How do I know when to release 1.0.0? 

If your software is being used in production, it should probably already be 1.0.0. If you have a stable API on which users have come to depend, you should be 1.0.0. If you're worrying a lot about backwards compatibility, you should probably already be 1.0.0.

Let’s get back to the original criteria of beautiful and useful API combined with continuous delivery. It’s hard. Even if the authors spend good amount of time and resources on designing the API they can miss out some use cases. The users will experiment, hack, break and push the API to the limits. Sooner or later there will be legitimate scenarios that call for changes in the API. Considering consistency and clarity of the API it may not always be possible to evolve the API in backwards compatible way. It’s time to introduce best friends of great API and frequent releases: @Deprecated, @Incubating and @Beta.

Gradle (and Mockito) has @Incubating. Guava (and Spock) uses @Beta. At the moment, the documentation pretty neatly describes what those annotations are used for but I want to emphasize the “why”. It’s all about the capability to release frequently that ultimately leads to better product and happy users. Early access to new features is fundamental for a high quality product. Frequent, small releases are critical to risk mitigation. API authors cannot afford to design the API for too long to ensure its stability and usefulness. API authors need real life feedback and concrete use cases. If the tool that you use has @Incubating or @Beta features it is a very good sign! It means that the authors care great deal for backwards compatibility and the API design (and they want to provide you with new features on frequent, regular basis).
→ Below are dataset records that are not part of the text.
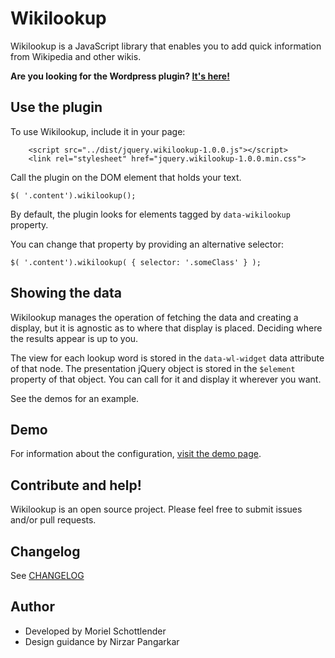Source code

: # Wikilookup
Wikilookup is a JavaScript library that enables you to add quick information from Wikipedia and other wikis.

**Are you looking for the Wordpress plugin? [It's here!](https://github.com/mooeypoo/wikilookup-wordpress)**

## Use the plugin
To use Wikilookup, include it in your page:
```
	<script src="../dist/jquery.wikilookup-1.0.0.js"></script>
	<link rel="stylesheet" href="jquery.wikilookup-1.0.0.min.css">
```
Call the plugin on the DOM element that holds your text.

```$( '.content').wikilookup();```

By default, the plugin looks for elements tagged by `data-wikilookup` property.

You can change that property by providing an alternative selector:

```$( '.content').wikilookup( { selector: '.someClass' } );```

## Showing the data

Wikilookup manages the operation of fetching the data and creating a display, but it is agnostic as to where that display is placed. Deciding where the results appear is up to you.

The view for each lookup word is stored in the `data-wl-widget` data attribute of that node. The presentation jQuery object is stored in the `$element` property of that object. You can call for it and display it wherever you want.

See the demos for an example.

## Demo
For information about the configuration, [visit the demo page](https://mooeypoo.github.io/jquery.wikilookup/).

## Contribute and help!
Wikilookup is an open source project. Please feel free to submit issues and/or pull requests.

## Changelog
See [CHANGELOG](CHANGELOG.md)

## Author
- Developed by Moriel Schottlender
- Design guidance by Nirzar Pangarkar
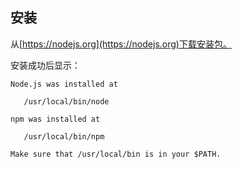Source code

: ## 安装

从[https://nodejs.org](https://nodejs.org)下载安装包。

安装成功后显示：

```
Node.js was installed at

   /usr/local/bin/node

npm was installed at

   /usr/local/bin/npm

Make sure that /usr/local/bin is in your $PATH.
```

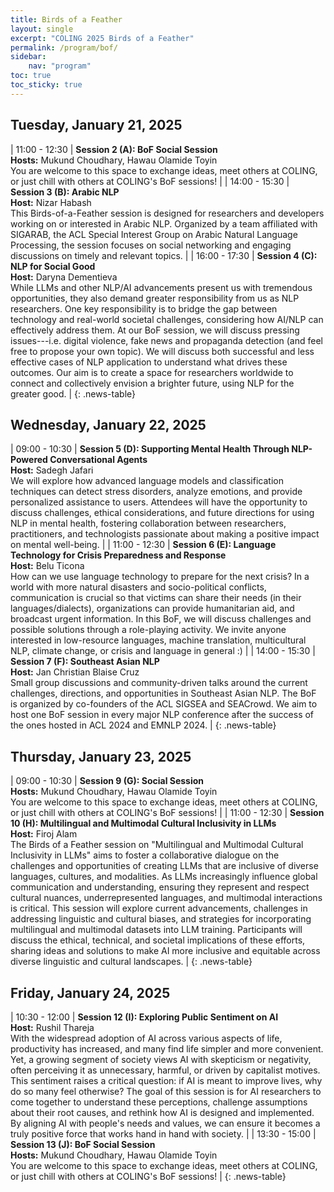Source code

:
 ```yaml
---
title: Birds of a Feather
layout: single
excerpt: "COLING 2025 Birds of a Feather"
permalink: /program/bof/
sidebar: 
    nav: "program"
toc: true
toc_sticky: true
---
```


<style>
.news-table { font-size: .9em; table-layout: fixed; text-align: left; }
.news-table tr td:nth-child(1) { font-weight: bold; width: 8em;}
</style>

## Tuesday, January 21, 2025

| 11:00 - 12:30 | **Session 2 (A): BoF Social Session** <br> **Hosts:** Mukund Choudhary, Hawau Olamide Toyin <br> You are welcome to this space to exchange ideas, meet others at COLING, or just chill with others at COLING's BoF sessions! |
| 14:00 - 15:30 | **Session 3 (B): Arabic NLP** <br> **Host:** Nizar Habash <br> This Birds-of-a-Feather session is designed for researchers and developers working on or interested in Arabic NLP. Organized by a team affiliated with SIGARAB, the ACL Special Interest Group on Arabic Natural Language Processing, the session focuses on social networking and engaging discussions on timely and relevant topics. |
| 16:00 - 17:30 | **Session 4 (C): NLP for Social Good** <br> **Host:** Daryna Dementieva <br> While LLMs and other NLP/AI advancements present us with tremendous opportunities, they also demand greater responsibility from us as NLP researchers. One key responsibility is to bridge the gap between technology and real-world societal challenges, considering how AI/NLP can effectively address them. At our BoF session, we will discuss pressing issues---i.e. digital violence, fake news and propaganda detection (and feel free to propose your own topic). We will discuss both successful and less effective cases of NLP application to understand what drives these outcomes. Our aim is to create a space for researchers worldwide to connect and collectively envision a brighter future, using NLP for the greater good. |
{: .news-table}

## Wednesday, January 22, 2025

| 09:00 - 10:30 | **Session 5 (D): Supporting Mental Health Through NLP-Powered Conversational Agents** <br> **Host:** Sadegh Jafari <br> We will explore how advanced language models and classification techniques can detect stress disorders, analyze emotions, and provide personalized assistance to users. Attendees will have the opportunity to discuss challenges, ethical considerations, and future directions for using NLP in mental health, fostering collaboration between researchers, practitioners, and technologists passionate about making a positive impact on mental well-being. |
| 11:00 - 12:30 | **Session 6 (E): Language Technology for Crisis Preparedness and Response** <br> **Host:** Belu Ticona <br> How can we use language technology to prepare for the next crisis? In a world with more natural disasters and socio-political conflicts, communication is crucial so that victims can share their needs (in their languages/dialects), organizations can provide humanitarian aid, and broadcast urgent information. In this BoF, we will discuss challenges and possible solutions through a role-playing activity. We invite anyone interested in low-resource languages, machine translation, multicultural NLP, climate change, or crisis and language in general :) |
| 14:00 - 15:30 | **Session 7 (F): Southeast Asian NLP** <br> **Host:** Jan Christian Blaise Cruz <br> Small group discussions and community-driven talks around the current challenges, directions, and opportunities in Southeast Asian NLP. The BoF is organized by co-founders of the ACL SIGSEA and SEACrowd. We aim to host one BoF session in every major NLP conference after the success of the ones hosted in ACL 2024 and EMNLP 2024. |
{: .news-table}

## Thursday, January 23, 2025

| 09:00 - 10:30 | **Session 9 (G): Social Session** <br> **Hosts:** Mukund Choudhary, Hawau Olamide Toyin <br> You are welcome to this space to exchange ideas, meet others at COLING, or just chill with others at COLING's BoF sessions! |
| 11:00 - 12:30 | **Session 10 (H): Multilingual and Multimodal Cultural Inclusivity in LLMs** <br> **Host:** Firoj Alam <br> The Birds of a Feather session on "Multilingual and Multimodal Cultural Inclusivity in LLMs" aims to foster a collaborative dialogue on the challenges and opportunities of creating LLMs that are inclusive of diverse languages, cultures, and modalities. As LLMs increasingly influence global communication and understanding, ensuring they represent and respect cultural nuances, underrepresented languages, and multimodal interactions is critical. This session will explore current advancements, challenges in addressing linguistic and cultural biases, and strategies for incorporating multilingual and multimodal datasets into LLM training. Participants will discuss the ethical, technical, and societal implications of these efforts, sharing ideas and solutions to make AI more inclusive and equitable across diverse linguistic and cultural landscapes. |
{: .news-table}

## Friday, January 24, 2025

| 10:30 - 12:00 | **Session 12 (I): Exploring Public Sentiment on AI** <br> **Host:** Rushil Thareja <br> With the widespread adoption of AI across various aspects of life, productivity has increased, and many find life simpler and more convenient. Yet, a growing segment of society views AI with skepticism or negativity, often perceiving it as unnecessary, harmful, or driven by capitalist motives. This sentiment raises a critical question: if AI is meant to improve lives, why do so many feel otherwise? The goal of this session is for AI researchers to come together to understand these perceptions, challenge assumptions about their root causes, and rethink how AI is designed and implemented. By aligning AI with people's needs and values, we can ensure it becomes a truly positive force that works hand in hand with society. |
| 13:30 - 15:00  | **Session 13 (J): BoF Social Session** <br> **Hosts:** Mukund Choudhary, Hawau Olamide Toyin <br> You are welcome to this space to exchange ideas, meet others at COLING, or just chill with others at COLING's BoF sessions! |
{: .news-table}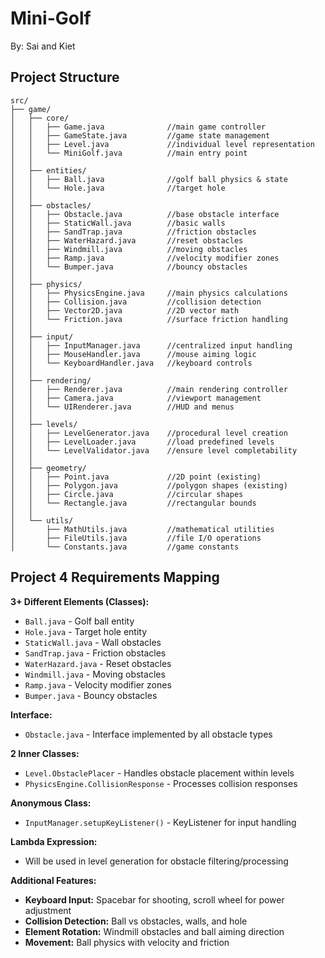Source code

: # Mini-Golf
By: Sai and Kiet

## Project Structure

```
src/
├── game/
│   ├── core/
│   │   ├── Game.java              //main game controller
│   │   ├── GameState.java         //game state management
│   │   ├── Level.java             //individual level representation
│   │   └── MiniGolf.java          //main entry point
│   │
│   ├── entities/
│   │   ├── Ball.java              //golf ball physics & state
│   │   └── Hole.java              //target hole
│   │
│   ├── obstacles/
│   │   ├── Obstacle.java          //base obstacle interface
│   │   ├── StaticWall.java        //basic walls
│   │   ├── SandTrap.java          //friction obstacles
│   │   ├── WaterHazard.java       //reset obstacles
│   │   ├── Windmill.java          //moving obstacles
│   │   ├── Ramp.java              //velocity modifier zones
│   │   └── Bumper.java            //bouncy obstacles
│   │
│   ├── physics/
│   │   ├── PhysicsEngine.java     //main physics calculations
│   │   ├── Collision.java         //collision detection
│   │   ├── Vector2D.java          //2D vector math
│   │   └── Friction.java          //surface friction handling
│   │
│   ├── input/
│   │   ├── InputManager.java      //centralized input handling
│   │   ├── MouseHandler.java      //mouse aiming logic
│   │   └── KeyboardHandler.java   //keyboard controls
│   │
│   ├── rendering/
│   │   ├── Renderer.java          //main rendering controller
│   │   ├── Camera.java            //viewport management
│   │   └── UIRenderer.java        //HUD and menus
│   │
│   ├── levels/
│   │   ├── LevelGenerator.java    //procedural level creation
│   │   ├── LevelLoader.java       //load predefined levels
│   │   └── LevelValidator.java    //ensure level completability
│   │
│   ├── geometry/
│   │   ├── Point.java             //2D point (existing)
│   │   ├── Polygon.java           //polygon shapes (existing)
│   │   ├── Circle.java            //circular shapes
│   │   └── Rectangle.java         //rectangular bounds
│   │
│   └── utils/
│       ├── MathUtils.java         //mathematical utilities
│       ├── FileUtils.java         //file I/O operations
│       └── Constants.java         //game constants
```

## Project 4 Requirements Mapping

**3+ Different Elements (Classes):**
- `Ball.java` - Golf ball entity
- `Hole.java` - Target hole entity  
- `StaticWall.java` - Wall obstacles
- `SandTrap.java` - Friction obstacles
- `WaterHazard.java` - Reset obstacles
- `Windmill.java` - Moving obstacles
- `Ramp.java` - Velocity modifier zones
- `Bumper.java` - Bouncy obstacles

**Interface:**
- `Obstacle.java` - Interface implemented by all obstacle types

**2 Inner Classes:**
- `Level.ObstaclePlacer` - Handles obstacle placement within levels
- `PhysicsEngine.CollisionResponse` - Processes collision responses

**Anonymous Class:**
- `InputManager.setupKeyListener()` - KeyListener for input handling

**Lambda Expression:**
- Will be used in level generation for obstacle filtering/processing

**Additional Features:**
- **Keyboard Input:** Spacebar for shooting, scroll wheel for power adjustment
- **Collision Detection:** Ball vs obstacles, walls, and hole
- **Element Rotation:** Windmill obstacles and ball aiming direction
- **Movement:** Ball physics with velocity and friction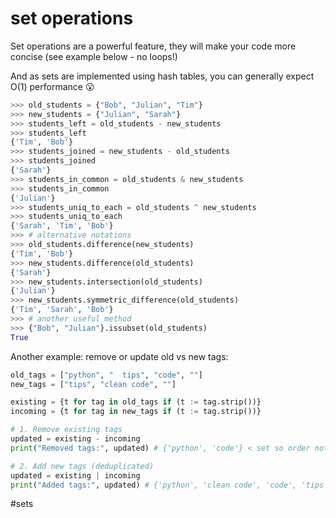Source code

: # set operations

Set operations are a powerful feature, they will make your code more concise (see example below - no loops!)

And as sets are implemented using hash tables, you can generally expect O(1) performance 😮

```python
>>> old_students = {"Bob", "Julian", "Tim"}
>>> new_students = {"Julian", "Sarah"}
>>> students_left = old_students - new_students
>>> students_left
{'Tim', 'Bob'}
>>> students_joined = new_students - old_students
>>> students_joined
{'Sarah'}
>>> students_in_common = old_students & new_students
>>> students_in_common
{'Julian'}
>>> students_uniq_to_each = old_students ^ new_students
>>> students_uniq_to_each
{'Sarah', 'Tim', 'Bob'}
>>> # alternative notations
>>> old_students.difference(new_students)
{'Tim', 'Bob'}
>>> new_students.difference(old_students)
{'Sarah'}
>>> new_students.intersection(old_students)
{'Julian'}
>>> new_students.symmetric_difference(old_students)
{'Tim', 'Sarah', 'Bob'}
>>> # another useful method
>>> {"Bob", "Julian"}.issubset(old_students)
True
```

Another example: remove or update old vs new tags:

```python
old_tags = ["python", "  tips", "code", ""]
new_tags = ["tips", "clean code", ""]

existing = {t for tag in old_tags if (t := tag.strip())}
incoming = {t for tag in new_tags if (t := tag.strip())}

# 1. Remove existing tags
updated = existing - incoming
print("Removed tags:", updated) # {'python', 'code'} < set so order not guaranteed

# 2. Add new tags (deduplicated)
updated = existing | incoming
print("Added tags:", updated) # {'python', 'clean code', 'code', 'tips'}
```

#sets
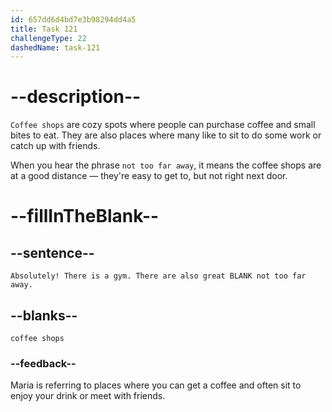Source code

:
 ```yaml
---
id: 657dd6d4bd7e3b98294dd4a5
title: Task 121
challengeType: 22
dashedName: task-121
---
```


# --description--

`Coffee shops` are cozy spots where people can purchase coffee and small bites to eat. They are also places where many like to sit to do some work or catch up with friends.

When you hear the phrase `not too far away`, it means the coffee shops are at a good distance — they're easy to get to, but not right next door.

# --fillInTheBlank--

## --sentence--

`Absolutely! There is a gym. There are also great BLANK not too far away.`

## --blanks--

`coffee shops`

### --feedback--

Maria is referring to places where you can get a coffee and often sit to enjoy your drink or meet with friends.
Every incubating feature of Gradle or Mockito, or a beta feature from Guava and spock received exactly same amount of love from the authors as the public features. It passed exactly the same design process, brainstorming and validation. It has tons of automated tests. It was test-driven. It is a high quality feature that calls for your feedback.

Evolution of the API based on incubation and deprecation of the features, high regard for backwards compatibility, continuous feedback loop between authors and the users is what we need for successful continuous delivery of the APIs. For a tool author like myself, it's great fun to work this way :)

java packages and great architecture

I write code quite often and I keep pondering on how to do it better. I’ve always wanted to find a reusable pattern for high quality java design. I wanted the pattern to be simple, so that it can be safely installed in brains of young adepts of engineering and then grow with the experience. I wanted the pattern to be strong so that I can use it in my code. I think I’m finally getting close :)

I want highly comprehensible architecture, open to change and evolution. There are a lot of principles and practices that drive this goal, all well documented in the literature. I’m looking for a clear and simple implementation pattern that helps achieving the goal. Something that can be described in a single blog entry and that can be combined with the existing patterns.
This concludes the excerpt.